Sometimes what looks like a lucky shot is really created from experience and learning what works and when.  I created this image one evening while walking along the many photographically interesting streets in Siena, Italy.  By the way, if you ever get to Florence take a side trip and spend at least a day in Siena.

I say what looks lucky, because of the incredibly balanced lighting.  The spot lights aren’t blowing out on the carpets, the ceiling isn’t hidden in shadow and the outside is exposed well.  There are few times of day when everything balances out like that; usually before the sun comes up and shortly after the sun goes down.  This was shot about 15 minutes after sunset when there was still enough exterior light to give us details on the outside, but not so much as to create a too dark interior.  Waiting any longer would have resulted in not enough exterior light, which would make us blow out the interior detail or silhouette the outside.  Definitely time for a tripod.  Shot at f16 for maximum sharpness and depth of field, this was a 3 second exposure and the small aperture created the star effect on the lights.

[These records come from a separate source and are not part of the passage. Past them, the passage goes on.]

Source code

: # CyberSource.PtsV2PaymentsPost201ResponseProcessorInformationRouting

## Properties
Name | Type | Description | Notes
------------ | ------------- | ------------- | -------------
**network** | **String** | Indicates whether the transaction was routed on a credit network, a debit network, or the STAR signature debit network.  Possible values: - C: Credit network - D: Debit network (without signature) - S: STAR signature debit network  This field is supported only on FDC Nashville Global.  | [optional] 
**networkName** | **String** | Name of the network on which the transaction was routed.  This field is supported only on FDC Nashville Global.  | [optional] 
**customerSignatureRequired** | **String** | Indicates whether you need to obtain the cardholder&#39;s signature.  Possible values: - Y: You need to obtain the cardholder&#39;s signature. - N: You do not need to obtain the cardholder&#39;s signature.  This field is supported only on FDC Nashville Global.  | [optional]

I’m a true believer in not putting hard elements in the center of a photo, but sometimes it can’t be avoided.  Luckily the door frame is black so it doesn’t draw all of your attention and the line of track lights on the ceiling help lead your eye back and into the arched doorway at the far end of the room.  Now, I kind of wish I had pulled back a bit and included more of the arch above the door, but that would have meant including the entire door frame.  I think that would have boxed in the photo and created a sense of being outside looking in.  Instead, leaving the door frame out helps to welcome the viewer into the room.